アストリッドの発言でクロウの立場とアストリッドの辺境伯での立ち位置が大体確定したので頭の中にメモしてる調査の優先順位から外しつつ、話を進める。


「なら決まりだな。 挨拶とかもしておきたいから、夕方か……明日には出発できるはずだ」


「挨拶といってもギルドの人とか武器屋の人、教会の司祭さんくらいですからね」


アリーシャが指折り数えて頷く。


「ちなみに、ワタシたちそちらの領地が何処にあるのか知らないんですけど、テリオスから相対的に東西南北どっちにあるんです?」


リエルが思い出したように尋ねる。


「東です。大陸の中心にして大陸西部の最果て……『封域・幽玄渓谷』と『禁域・灰雨山脈』に領地の過半を囲まれた、陸の半島と言っても過言ではない場所です」






「禁域と封域について?」


ギルドにてオレたちは運良く暇を持て余しているミレイユさんを捕まえて確認を取ることにした。

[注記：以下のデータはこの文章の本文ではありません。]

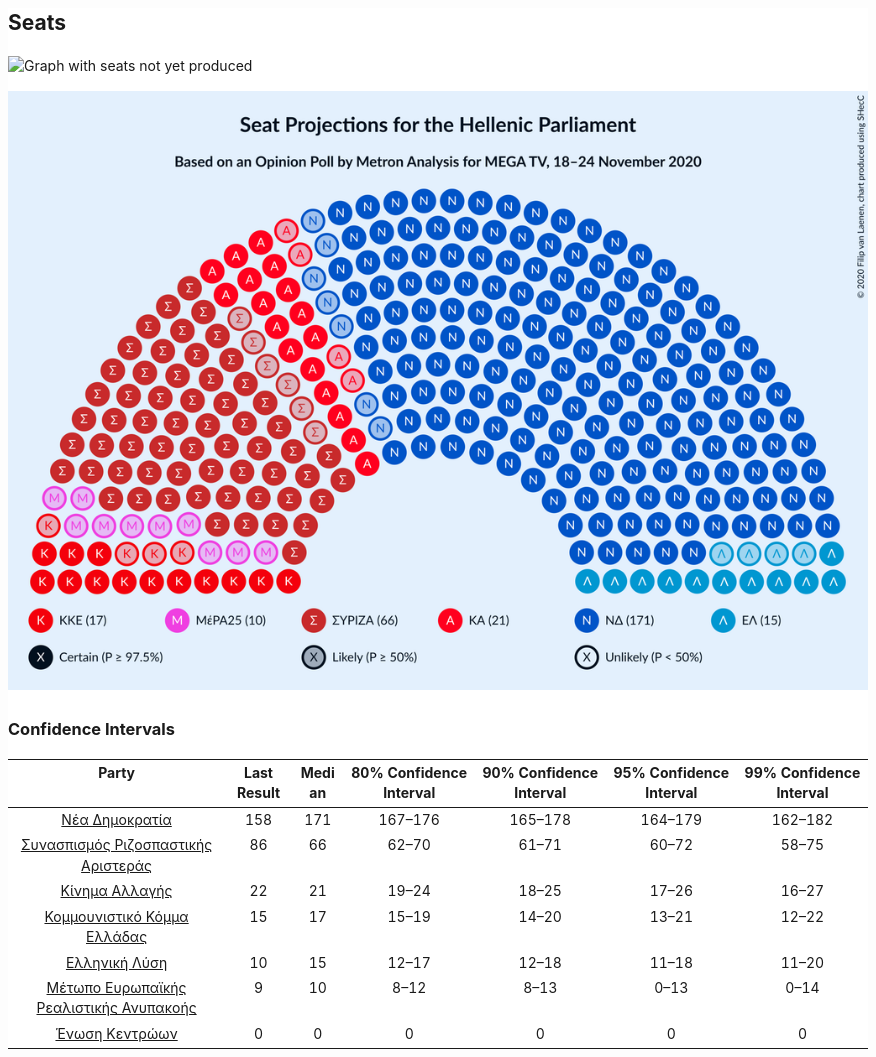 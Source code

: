 ## Seats

![Graph with seats not yet produced](2020-11-24-MetronAnalysis-seats.png "Seats")

![Graph with seating plan not yet produced](2020-11-24-MetronAnalysis-seating-plan.png "Seating Plan")

### Confidence Intervals

| Party | Last Result | Median | 80% Confidence Interval | 90% Confidence Interval | 95% Confidence Interval | 99% Confidence Interval |
|:-----:|:-----------:|:------:|:-----------------------:|:-----------------------:|:-----------------------:|:-----------------------:|
| <a href="#νέα-δημοκρατία">Νέα Δημοκρατία</a> | 158 | 171 | 167–176 |165–178 |164–179 |162–182 |
| <a href="#συνασπισμός-ριζοσπαστικής-αριστεράς">Συνασπισμός Ριζοσπαστικής Αριστεράς</a> | 86 | 66 | 62–70 |61–71 |60–72 |58–75 |
| <a href="#κίνημα-αλλαγής">Κίνημα Αλλαγής</a> | 22 | 21 | 19–24 |18–25 |17–26 |16–27 |
| <a href="#κομμουνιστικό-κόμμα-ελλάδας">Κομμουνιστικό Κόμμα Ελλάδας</a> | 15 | 17 | 15–19 |14–20 |13–21 |12–22 |
| <a href="#ελληνική-λύση">Ελληνική Λύση</a> | 10 | 15 | 12–17 |12–18 |11–18 |11–20 |
| <a href="#μέτωπο-ευρωπαϊκής-ρεαλιστικής-ανυπακοής">Μέτωπο Ευρωπαϊκής Ρεαλιστικής Ανυπακοής</a> | 9 | 10 | 8–12 |8–13 |0–13 |0–14 |
| <a href="#ένωση-κεντρώων">Ένωση Κεντρώων</a> | 0 | 0 | 0 |0 |0 |0 |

「先ず封域から説明すると『私たちのいる空間とは異なるルールで支配された空間』で、広い定義ではダンジョンとかも該当するわ。狭い定義では『通常とは異なるルールで支配された空間のうち、侵入・踏破には特定の条件を満たす必要があると判断されたもの』が封域に指定されてるわ」


「たまにここの冒険者が話してた『天空の未踏水没遺跡』とか『黄天の無底領域』とか『黒亜の逆さ城』とか、そういうのも該当するのか?」


イオリが思い出すように問いかけると頷く。


「そうね。未踏遺跡なら侵入に飛行と水中の両方が必須だし、無底領域なら縄や縄を大地に付けるための投擲物が弓矢あるいは飛行能力が必需品。逆さ城は装備や持ち物面の見直し無しだとほぼ詰みになるし……おっと」


咳払いするミレイユ。


「ともかく封域は『準備無しだと侵入や踏破出来ないエリア』ととりあえず思っておけばいいわ」


「んで、禁域ってなんだよ」


恭二が問いかける。


「順番に説明するから……禁域は封域の中でも侵入・踏破において致死率が5割超え確定してるモノを指しているわ。何れも世界共通で立ち入りを原則禁止にしてたり不文律で入らないようにしてるわね。このレイアード大陸だと、中心を東西でほぼ分断してる『灰雨山脈』や踏破不可と判断されたダンジョン『共食いの冥宮』、100年以上上り続けても頂上にたどり着けないと言われている『楽園の塔』がそれに該当するわね」


「最後のやつは純粋にオレたちの寿命が足りねぇだけで、エルフ……?とかなら踏破可能なんじゃ……?」


イオリが問いかけるとミレイユがうーんと悩ましい声を出す。


「当時最強と呼ばれたエルフ4人のパーティーが挑んだとあるけど。……『ほぼ同じようなこと』を繰り返し続けて発狂し自殺していき、最後の1人が正気を失って塔の窓から飛び降りたのが100年目だった……とか言われてるわ」


「「「やばすぎる」」」


「とりあえずこんなところね。……短い間だったけど、また会えると信じてるわ」


ミレイユさんの言葉にオレたちは頷く。


その後武器屋のおっさんに挨拶したり教会の司祭様に挨拶し、支度を整える。


翌日、オレたちはラーゲルクヴィスト辺境伯領へ辺境伯令嬢とともに向かう馬車の旅が始まった……。